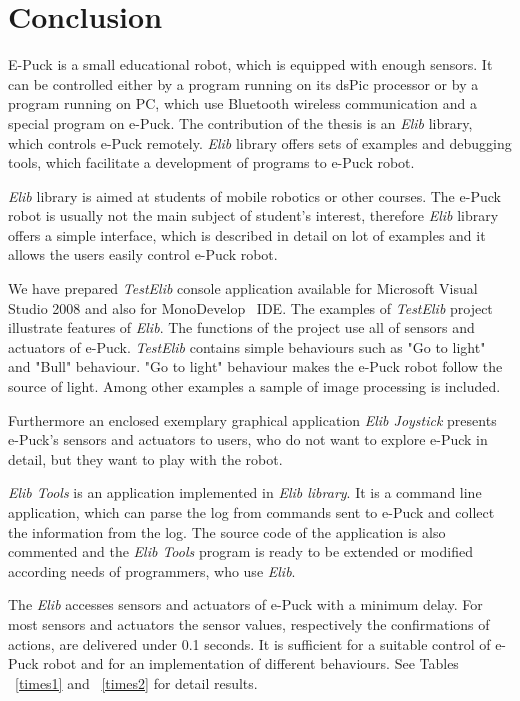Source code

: \chapter{Conclusion} \label{chap:conclusion}
	E-Puck is a small educational robot, which is equipped with enough sensors. It can be controlled either
	by a program running on its dsPic processor or by a program running on PC, 
	which use Bluetooth wireless communication and 
	a special program on e-Puck.
	The contribution of the thesis is an {\it Elib} library, which controls e-Puck remotely.
	{\it Elib} library offers sets of examples and debugging tools, which facilitate a development 
	of programs to e-Puck robot.

	{\it Elib} library is aimed at students of mobile robotics or other courses.
	The e-Puck robot is usually not the main subject of student's interest, therefore
	{\it Elib} library offers a simple interface, which is described in detail on lot of examples and 
	it allows the users easily control e-Puck robot.

	We have prepared {\it TestElib} console application available for Microsoft Visual Studio 2008 \cite{msvs} and also
	for MonoDevelop~\cite{monodev} IDE. The examples of {\it TestElib} project illustrate features of {\it Elib}.
	The functions of the project use all of sensors and actuators of e-Puck.
	{\it TestElib} contains simple behaviours such as "Go to light" and "Bull" behaviour. "Go to light" behaviour
	makes the e-Puck robot follow the source of light.
	Among other examples a sample of image processing is included.

	Furthermore an enclosed exemplary graphical application {\it Elib Joystick}  presents e-Puck's sensors and actuators
	to users, who do not want to explore e-Puck in detail, but they want to play with the robot.

	{\it Elib Tools} is an application implemented in {\it Elib library}. It is a command line application, 
	which can parse the log from commands sent to e-Puck and collect the information from the log.
	The source code of the application is also commented and the {\it Elib Tools} program is  ready to be extended 
	or modified according needs of programmers, who use {\it Elib}.

	The {\it Elib} accesses sensors and actuators of e-Puck with a minimum delay. 
	For most sensors and actuators the sensor values, respectively the confirmations of actions,
	are delivered under 0.1 seconds. 
	It is sufficient for a suitable control of e-Puck robot and for an implementation of different behaviours.
	See Tables ~\ref{times1} and ~\ref{times2} for detail results.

(Work instructions) For this exercise, output exactly the lines above from the line with "contains simple behaviours" to the line with "is an application", counting both, and leave out the rest.

(Response to the exercise)
	{\it TestElib} contains simple behaviours such as "Go to light" and "Bull" behaviour. "Go to light" behaviour
	makes the e-Puck robot follow the source of light.
	Among other examples a sample of image processing is included.

	Furthermore an enclosed exemplary graphical application {\it Elib Joystick}  presents e-Puck's sensors and actuators
	to users, who do not want to explore e-Puck in detail, but they want to play with the robot.

	{\it Elib Tools} is an application implemented in {\it Elib library}. It is a command line application, 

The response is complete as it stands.